[Given information Boundary: Start]

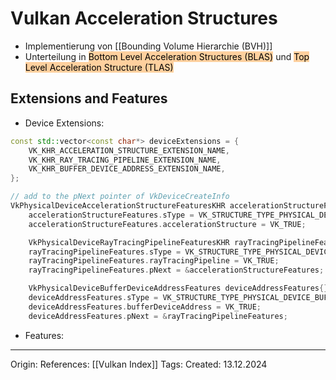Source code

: # Vulkan Acceleration Structures

- Implementierung von [[Bounding Volume Hierarchie (BVH)]]
- Unterteilung in <mark style="background: #FFB86CA6;">Bottom Level Acceleration Structures (BLAS)</mark> und <mark style="background: #FFB86CA6;">Top Level Acceleration Structure (TLAS)</mark>

## Extensions and Features

- Device Extensions:
```c++
const std::vector<const char*> deviceExtensions = {
    VK_KHR_ACCELERATION_STRUCTURE_EXTENSION_NAME,
    VK_KHR_RAY_TRACING_PIPELINE_EXTENSION_NAME,
    VK_KHR_BUFFER_DEVICE_ADDRESS_EXTENSION_NAME,
};

// add to the pNext pointer of VkDeviceCreateInfo
VkPhysicalDeviceAccelerationStructureFeaturesKHR accelerationStructureFeatures{};
    accelerationStructureFeatures.sType = VK_STRUCTURE_TYPE_PHYSICAL_DEVICE_ACCELERATION_STRUCTURE_FEATURES_KHR;
    accelerationStructureFeatures.accelerationStructure = VK_TRUE;

    VkPhysicalDeviceRayTracingPipelineFeaturesKHR rayTracingPipelineFeatures{};
    rayTracingPipelineFeatures.sType = VK_STRUCTURE_TYPE_PHYSICAL_DEVICE_RAY_TRACING_PIPELINE_FEATURES_KHR;
    rayTracingPipelineFeatures.rayTracingPipeline = VK_TRUE;
    rayTracingPipelineFeatures.pNext = &accelerationStructureFeatures;

    VkPhysicalDeviceBufferDeviceAddressFeatures deviceAddressFeatures{};
    deviceAddressFeatures.sType = VK_STRUCTURE_TYPE_PHYSICAL_DEVICE_BUFFER_DEVICE_ADDRESS_FEATURES;
    deviceAddressFeatures.bufferDeviceAddress = VK_TRUE;
    deviceAddressFeatures.pNext = &rayTracingPipelineFeatures;
```
- Features:

---

Origin: 
References: [[Vulkan Index]]
Tags: 
Created: 13.12.2024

[Given information Boundary: End]

Repeat the entries above exactly as written, but not their pictures.

Source code

: # Vulkan Acceleration Structures

- Implementierung von [[Bounding Volume Hierarchie (BVH)]]
- Unterteilung in <mark style="background: #FFB86CA6;">Bottom Level Acceleration Structures (BLAS)</mark> und <mark style="background: #FFB86CA6;">Top Level Acceleration Structure (TLAS)</mark>

## Extensions and Features

- Device Extensions:
```c++
const std::vector<const char*> deviceExtensions = {
    VK_KHR_ACCELERATION_STRUCTURE_EXTENSION_NAME,
    VK_KHR_RAY_TRACING_PIPELINE_EXTENSION_NAME,
    VK_KHR_BUFFER_DEVICE_ADDRESS_EXTENSION_NAME,
};

// add to the pNext pointer of VkDeviceCreateInfo
VkPhysicalDeviceAccelerationStructureFeaturesKHR accelerationStructureFeatures{};
    accelerationStructureFeatures.sType = VK_STRUCTURE_TYPE_PHYSICAL_DEVICE_ACCELERATION_STRUCTURE_FEATURES_KHR;
    accelerationStructureFeatures.accelerationStructure = VK_TRUE;

    VkPhysicalDeviceRayTracingPipelineFeaturesKHR rayTracingPipelineFeatures{};
    rayTracingPipelineFeatures.sType = VK_STRUCTURE_TYPE_PHYSICAL_DEVICE_RAY_TRACING_PIPELINE_FEATURES_KHR;
    rayTracingPipelineFeatures.rayTracingPipeline = VK_TRUE;
    rayTracingPipelineFeatures.pNext = &accelerationStructureFeatures;

    VkPhysicalDeviceBufferDeviceAddressFeatures deviceAddressFeatures{};
    deviceAddressFeatures.sType = VK_STRUCTURE_TYPE_PHYSICAL_DEVICE_BUFFER_DEVICE_ADDRESS_FEATURES;
    deviceAddressFeatures.bufferDeviceAddress = VK_TRUE;
    deviceAddressFeatures.pNext = &rayTracingPipelineFeatures;
```
- Features:

---

Origin: 
References: [[Vulkan Index]]
Tags: 
Created: 13.12.2024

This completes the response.